— What the task requires —
Where a line holds the word "linewidth", copy it from the records.

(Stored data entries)
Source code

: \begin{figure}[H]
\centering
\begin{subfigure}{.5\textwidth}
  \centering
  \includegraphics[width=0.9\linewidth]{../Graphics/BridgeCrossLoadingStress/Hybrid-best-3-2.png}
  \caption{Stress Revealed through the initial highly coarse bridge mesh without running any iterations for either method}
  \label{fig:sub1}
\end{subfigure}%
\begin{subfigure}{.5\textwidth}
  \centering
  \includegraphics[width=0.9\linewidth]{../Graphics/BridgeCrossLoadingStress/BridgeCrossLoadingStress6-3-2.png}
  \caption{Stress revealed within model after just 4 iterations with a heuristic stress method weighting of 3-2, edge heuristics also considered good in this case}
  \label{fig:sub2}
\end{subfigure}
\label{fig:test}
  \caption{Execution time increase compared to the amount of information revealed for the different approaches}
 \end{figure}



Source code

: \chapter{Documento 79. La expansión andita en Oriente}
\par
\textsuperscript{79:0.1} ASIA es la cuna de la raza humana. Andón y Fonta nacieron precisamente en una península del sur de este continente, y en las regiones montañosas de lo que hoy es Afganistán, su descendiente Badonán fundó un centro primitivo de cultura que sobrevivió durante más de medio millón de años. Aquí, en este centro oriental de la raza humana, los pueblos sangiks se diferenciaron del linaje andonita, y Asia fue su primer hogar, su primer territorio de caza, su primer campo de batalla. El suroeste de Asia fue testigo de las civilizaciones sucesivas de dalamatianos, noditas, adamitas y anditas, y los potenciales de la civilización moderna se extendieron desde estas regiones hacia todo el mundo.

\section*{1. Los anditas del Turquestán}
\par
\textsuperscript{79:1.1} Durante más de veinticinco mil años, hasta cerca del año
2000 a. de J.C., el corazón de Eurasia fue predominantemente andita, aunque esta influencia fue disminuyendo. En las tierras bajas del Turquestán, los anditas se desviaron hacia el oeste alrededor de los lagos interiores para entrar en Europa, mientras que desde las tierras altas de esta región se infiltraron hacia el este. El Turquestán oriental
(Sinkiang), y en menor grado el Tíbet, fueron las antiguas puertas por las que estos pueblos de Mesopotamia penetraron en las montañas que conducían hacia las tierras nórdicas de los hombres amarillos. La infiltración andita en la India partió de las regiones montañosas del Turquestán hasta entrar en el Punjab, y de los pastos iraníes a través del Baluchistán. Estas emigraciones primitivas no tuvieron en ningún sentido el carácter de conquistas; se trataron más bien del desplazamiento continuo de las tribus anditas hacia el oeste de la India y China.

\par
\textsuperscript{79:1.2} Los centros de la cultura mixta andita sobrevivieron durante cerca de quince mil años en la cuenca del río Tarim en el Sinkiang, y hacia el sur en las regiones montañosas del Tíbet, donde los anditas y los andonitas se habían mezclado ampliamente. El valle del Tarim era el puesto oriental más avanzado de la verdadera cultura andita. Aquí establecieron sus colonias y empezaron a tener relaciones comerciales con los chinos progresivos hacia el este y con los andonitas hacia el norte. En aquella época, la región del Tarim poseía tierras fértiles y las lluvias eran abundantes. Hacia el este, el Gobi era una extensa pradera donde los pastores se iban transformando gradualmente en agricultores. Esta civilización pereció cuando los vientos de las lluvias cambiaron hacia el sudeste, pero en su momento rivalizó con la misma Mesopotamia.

— Completed exercise —
  \includegraphics[width=0.9\linewidth]{../Graphics/BridgeCrossLoadingStress/Hybrid-best-3-2.png}
  \includegraphics[width=0.9\linewidth]{../Graphics/BridgeCrossLoadingStress/BridgeCrossLoadingStress6-3-2.png}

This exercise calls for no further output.